Description of the task
Every line from the top of the records below through the one containing "2. The user" must be copied exactly, and the pictures must not be.

(Source data)
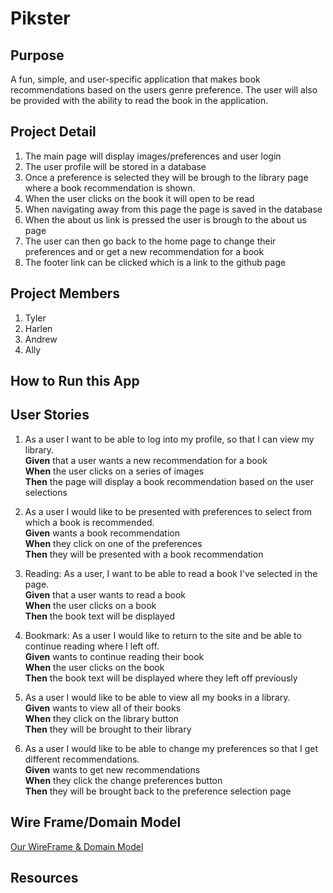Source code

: # Pikster
## Purpose
A fun, simple, and user-specific application that makes book recommendations based on the users genre preference. The user will also be provided with the ability to read the book in the application.
## Project Detail
1. The main page will display images/preferences and user login
2. The user profile will be stored in a database
3. Once a preference is selected they will be brough to the library page where a book recommendation is shown.
4. When the user clicks on the book it will open to be read
5. When navigating away from this page the page is saved in the database
6. When the about us link is pressed the user is brough to the about us page
7. The user can then go back to the home page to change their preferences and or get a new recommendation for a book
8.  The footer link can be clicked which is a link to the github page
## Project Members
1. Tyler
2. Harlen
3. Andrew
4. Ally
## How to Run this App
## User Stories  
1. As a user I want to be able to log into my profile, so that I can view my library.  
**Given** that a user wants a new recommendation for a book  
**When** the user clicks on a series of images  
**Then** the page will display a book recommendation based on the user selections  

2. As a user I would like to be presented with preferences to select from which a book is recommended.  
**Given** wants a book recommendation   
**When** they click on one of the preferences  
**Then** they will be presented with a book recommendation  

3. Reading: As a user, I want to be able to read a book I've selected in the page.  
**Given** that a user wants to read a book  
**When** the user clicks on a book  
**Then** the book text will be displayed  

4. Bookmark: As a user I would like to return to the site and be able to continue reading where I left off.  
**Given** wants to continue reading their book  
**When** the user clicks on the book  
**Then** the book text will be displayed where they left off previously  

5. As a user I would like to be able to view all my books in a library.    
**Given** wants to view all of their books  
**When** they click on the library button  
**Then** they will be brought to their library  

6. As a user I would like to be able to change my preferences so that I get different recommendations.  
**Given** wants to get new recommendations  
**When** they click the change preferences button  
**Then** they will be brought back to the preference selection page

## Wire Frame/Domain Model
[Our WireFrame & Domain Model](https://app.moqups.com/xOKlkPzC4H/view) 

## Resources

Written response
Source code

: # Pikster
## Purpose
A fun, simple, and user-specific application that makes book recommendations based on the users genre preference. The user will also be provided with the ability to read the book in the application.
## Project Detail
1. The main page will display images/preferences and user login
2. The user profile will be stored in a database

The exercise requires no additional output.